Blessed with deep, rich, alluvial topsoil, the area was crossed by small streams and, in those early days, was covered by stands of slender willows, alders and cattails, interspersed with expansive meadows, wild grapevines and succulent watercress.
Between the 1770s and 1830s, missionaries and Spanish soldiers stopped here and named the area “El Monte,” which referred not to the mountain as most assume, but to that era’s definition: “meadow or marsh” or “the wooded place.”
During the land-grant/rancho era of the 1830s-40s, the area continued to serve as a natural resting place for weary travelers, including a small party of Americans led by Jedediah Smith, a famed mountain man and explorer. Among his party in 1826 was Harrison Rogers, whose diary entry about their stay referred to the rest and rehabilitation offered by “Camp Monte” or “Monte Camp.”
El Monte’s first permanent residents arrived in 1849-50, a time when thousands of prospectors and immigrant pioneers came to California seeking gold. Few found wealth in the gold, but some found the riches of a fertile land and built homes. Originally setting off in search of gold, the Thompson family crossed the San Gabriel River to reach El Monte in 1851 after a 14-month journey from Iowa that had left them physically and emotionally depleted and living with a daily concern for the barest necessities of life. With the hardships they had endured crossing mountains and deserts and fending off the attacks by hostile Apaches, their aims changed and they wanted only to settle at the first place offering adequate fresh water and good soil for farming.

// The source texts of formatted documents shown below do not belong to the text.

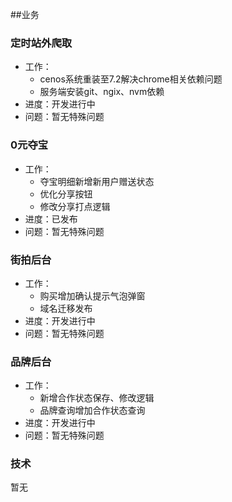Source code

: ##业务

### 定时站外爬取

* 工作：
    * cenos系统重装至7.2解决chrome相关依赖问题
    * 服务端安装git、ngix、nvm依赖
* 进度：开发进行中
* 问题：暂无特殊问题

### 0元夺宝

* 工作：
    * 夺宝明细新增新用户赠送状态
    * 优化分享按钮
    * 修改分享打点逻辑
* 进度：已发布
* 问题：暂无特殊问题

### 街拍后台

* 工作：
    * 购买增加确认提示气泡弹窗
    * 域名迁移发布
* 进度：开发进行中
* 问题：暂无特殊问题

### 品牌后台

* 工作：
    * 新增合作状态保存、修改逻辑
    * 品牌查询增加合作状态查询
* 进度：开发进行中
* 问题：暂无特殊问题

### 技术

暂无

Other pioneers led by Captain Johnson of Lexington, Kentucky, arrived in the following year. A brief survey of the gold fields to the north convinced Captain Johnson that El Monte’s agricultural promise offered a more realistic key to the future of his group. A natural leader, he became an important part of the community in the 1850s with permanent residents consisting of no more than a dozen families. He proposed naming their village “Lexington” in honor of his birthplace and as a tribute to the importance of that name in U.S. Revolutionary War history. Even though residents agreed, the original name of El Monte, Monte Camp or the Monte persisted. When the State Legislature organized California into smaller defined governmental units called townships, they named this area El Monte Township, with the Village of Lexington as its government seat. Two years later, the town’s name reverted to the original: El Monte.
Farmers here enjoyed increasing success, despite occasional floods from its rivers and other periods of severe drought. The community grew steadily with card parlors and dance halls, robberies and murders. Vigilantes, particularly the infamous “Monte Boys,” hastened the hanging of wrongdoers.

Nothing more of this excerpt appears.